SAN JOSE -- From the time forward Charlie Coyle corralled a headman pass in the neutral zone, to when he scored on a breakaway against Kings goaltender Jonathan Quick, it took under four seconds.
Fifteen minutes earlier in that period, Coyle found himself in the same situation: One-on-one against Quick, a matter of seconds to decide on a course of action, but in that instance, Quick made the save.
"I think I might have had him," Coyle said of his first breakaway attempt. "But last second it rolled off."
It appeared Coyle had beaten Quick, but his backhand shot, which got a piece of Quick's right leg, floated wide of the left post.
So Coyle had a decision to make later in the period: Go with the same move, or change things up after previously getting stopped.
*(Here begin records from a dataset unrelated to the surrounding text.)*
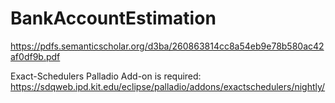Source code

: # BankAccountEstimation
https://pdfs.semanticscholar.org/d3ba/260863814cc8a54eb9e78b580ac42af0df9b.pdf

Exact-Schedulers Palladio Add-on is required:
https://sdqweb.ipd.kit.edu/eclipse/palladio/addons/exactschedulers/nightly/
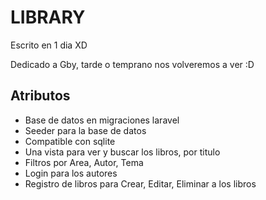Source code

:# LIBRARY

Escrito en 1 dia XD

Dedicado a Gby, tarde o temprano nos volveremos a ver :D

## Atributos

- Base de datos en migraciones laravel
- Seeder para la base de datos
- Compatible con sqlite
- Una vista para ver y buscar los libros, por titulo
- Filtros por Area, Autor, Tema
- Login para los autores
- Registro de libros para Crear, Editar, Eliminar a los libros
He decided on the latter, with a sequence of dekes ending with the puck on his forehand, and a quick wrist shot.
Did Quick's earlier save influence Coyle's change of heart?
"Yeah, kind of," Coyle said. "But the way I came down too, I was more on the left side. I didn't think the backhand would be there, and I didn't know if he'd remember or not."
It's an interesting question both skaters and goalies face. Does an unsuccessful move mean it's time to change things up on the next attempt? Likewise, does scoring a goal mean it's safe to try the same steps, or would a goalie be expecting that?
Also consider the scoring slump the Wild as a team was in. If getting stopped on a breakaway doesn't add questions into the physiological dialogue, it very well might amid a stretch in which the Wild had scored four goals in five games.
"We've struggled as of late, so it feels good to put a few in," Coyle said.